Titled “A Bill for an Act to Alter the Constitution of the Federal Republic of Nigeria, 1999 to make justiceable the Fundamental Objectives and Directive Principles of State Policy as enshrined in the Constitution; and for Related Matters”, the bill was sponsored by Rt Hon. (Barr.) Deacon Sergius Oseasochie Ogun representing Esan North-East/Esan South-East Federal Constituency of Edo State.
The concerned provides thus: “Sovereignty belongs to the people of Nigeria from whom government through this Constitution derives all its powers and authority.
“Security and welfare of the people shall be the primary purpose of government and the participation by the people in their government shall be ensured in accordance with the provisions of this Constitution.
“Composition of the Government of the Federation or any of its agencies and the conduct of its affairs shall be carried out in such a manner as to reflect the federal character of Nigeria.
“There is need to promote national unity, and also to command national loyalty, thereby ensuring that there shall be no predominance of persons from a few state or from a few ethnic or other sectional groups in that Government or in any of its agencies.
“That the State shall provide adequate facilities for and encourage free mobility of people, goods and services throughout the federation and secure full residence rights for every citizen in all parts of the federation.
“Government shall encourage inter-marriage among persons from different places of origin, or of different religious, ethnic or linguistic association or ties and promote or encourage the formation of associations that cut across ethnic, linguistic, religious and or other sectional barriers.
“State shall foster a feeling of belonging and of involvement among the various people of the Federation, to the end that loyalty to the nation shall override sectional loyalties and the State shall abolish all corrupt practices and abuse of power.”

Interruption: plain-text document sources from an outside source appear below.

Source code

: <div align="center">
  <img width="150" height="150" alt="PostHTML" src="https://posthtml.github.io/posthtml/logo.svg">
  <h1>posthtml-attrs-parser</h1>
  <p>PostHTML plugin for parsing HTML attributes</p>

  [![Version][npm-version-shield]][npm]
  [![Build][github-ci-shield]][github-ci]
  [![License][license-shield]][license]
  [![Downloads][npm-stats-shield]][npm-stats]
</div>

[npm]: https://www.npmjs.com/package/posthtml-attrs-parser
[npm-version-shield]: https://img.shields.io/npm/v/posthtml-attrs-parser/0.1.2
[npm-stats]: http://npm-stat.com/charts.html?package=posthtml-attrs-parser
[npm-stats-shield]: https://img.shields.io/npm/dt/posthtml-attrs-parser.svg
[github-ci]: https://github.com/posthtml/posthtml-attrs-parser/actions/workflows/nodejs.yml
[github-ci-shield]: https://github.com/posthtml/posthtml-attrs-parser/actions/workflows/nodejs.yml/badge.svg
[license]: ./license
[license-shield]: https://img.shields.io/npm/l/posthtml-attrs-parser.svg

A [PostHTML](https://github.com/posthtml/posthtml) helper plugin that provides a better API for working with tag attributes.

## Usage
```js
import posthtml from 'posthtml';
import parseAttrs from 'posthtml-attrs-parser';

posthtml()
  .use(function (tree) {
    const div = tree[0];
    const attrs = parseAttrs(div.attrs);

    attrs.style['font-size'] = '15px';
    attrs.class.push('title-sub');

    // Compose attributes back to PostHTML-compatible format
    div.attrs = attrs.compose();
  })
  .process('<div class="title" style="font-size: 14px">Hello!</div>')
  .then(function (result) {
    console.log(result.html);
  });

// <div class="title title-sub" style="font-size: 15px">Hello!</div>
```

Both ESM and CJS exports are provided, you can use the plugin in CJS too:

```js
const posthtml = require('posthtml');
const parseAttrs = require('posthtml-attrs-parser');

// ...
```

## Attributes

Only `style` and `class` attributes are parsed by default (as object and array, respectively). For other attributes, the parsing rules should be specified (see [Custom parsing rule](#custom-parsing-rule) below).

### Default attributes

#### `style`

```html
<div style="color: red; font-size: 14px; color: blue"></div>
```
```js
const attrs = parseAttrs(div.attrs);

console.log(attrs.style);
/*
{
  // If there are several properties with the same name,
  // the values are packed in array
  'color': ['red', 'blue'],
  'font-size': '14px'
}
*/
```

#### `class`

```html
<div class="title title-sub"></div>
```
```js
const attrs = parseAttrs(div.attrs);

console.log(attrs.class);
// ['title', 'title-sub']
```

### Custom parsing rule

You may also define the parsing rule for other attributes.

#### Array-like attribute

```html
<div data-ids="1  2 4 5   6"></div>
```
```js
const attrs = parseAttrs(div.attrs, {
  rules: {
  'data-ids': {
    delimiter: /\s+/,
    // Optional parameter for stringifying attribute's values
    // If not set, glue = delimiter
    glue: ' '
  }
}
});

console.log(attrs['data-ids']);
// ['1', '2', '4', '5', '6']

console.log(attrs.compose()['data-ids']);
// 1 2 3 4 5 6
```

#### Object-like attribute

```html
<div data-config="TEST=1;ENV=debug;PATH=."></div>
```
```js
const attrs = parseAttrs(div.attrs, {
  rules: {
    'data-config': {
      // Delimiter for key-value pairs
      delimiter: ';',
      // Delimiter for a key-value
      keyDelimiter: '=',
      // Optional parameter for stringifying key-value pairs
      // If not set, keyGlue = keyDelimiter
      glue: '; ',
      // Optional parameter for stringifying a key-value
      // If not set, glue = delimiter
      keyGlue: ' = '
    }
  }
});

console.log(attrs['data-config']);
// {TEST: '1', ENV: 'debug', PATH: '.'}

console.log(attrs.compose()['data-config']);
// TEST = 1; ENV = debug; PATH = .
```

Leading the debate at the plenary, Rt Hon. Ogun stated that the Bill sought to amend the constitution to give the judiciary powers to act on Section 6(c) of the constitution to enable Nigerians to sue the government if their fundamental rights become infringed on by the government of the day.
He explained that bill will ensure government provides essentials such as education and healthcare, adding that and even if people go to court; it does not automatically translate into compelling the courts to grant them victory over the government.
Also contributing, Ossai Nicholas Ossai stated that government needed to continue to be responsible for the social security and wellbeing of the people.
He called on members as representatives of Nigerians to ensure the passage of the Bill to protect the interests of Nigerians.
However, in his remarks, Mohammed Monguno, who lauded the spirit of the Bill for the aim of ensuring a free society, noted that the provisions of the Bill can be manipulated by mischief makers to create anarchy.
Monguno stated that passing the Bill as it was would make the government liable to the whims and caprices of anyone who was perceived to be aggrieved.
Similarly, Herman Hembe also opposed the notion of social security being justiciable and actionable in court, saying allowing it could lead to the collapse of the economy of the country.
He stressed that government was at liberty to provide social intervention when and where necessary, but not to be sued for not providing freebies.
On his part, the presiding officer, Deputy Speaker Ahmed Idris Wase reminded Ogun that adequate government policies and agencies existed to ensure the rights of Nigerians were supplied to them.
Members voted against the passage of the bill for second reading, when it was put to a voice vote.
If passed into law, the desired amendment would make government to be more responsible and responsive to the basic needs of the common people who bear the blunt of poverty. On the strength of the foregoing irreducible fact, the House of Representatives should kindly reconsider the bill in the overall interest of the suffering poor who constitutes an overwhelming majority of Nigeria’s population.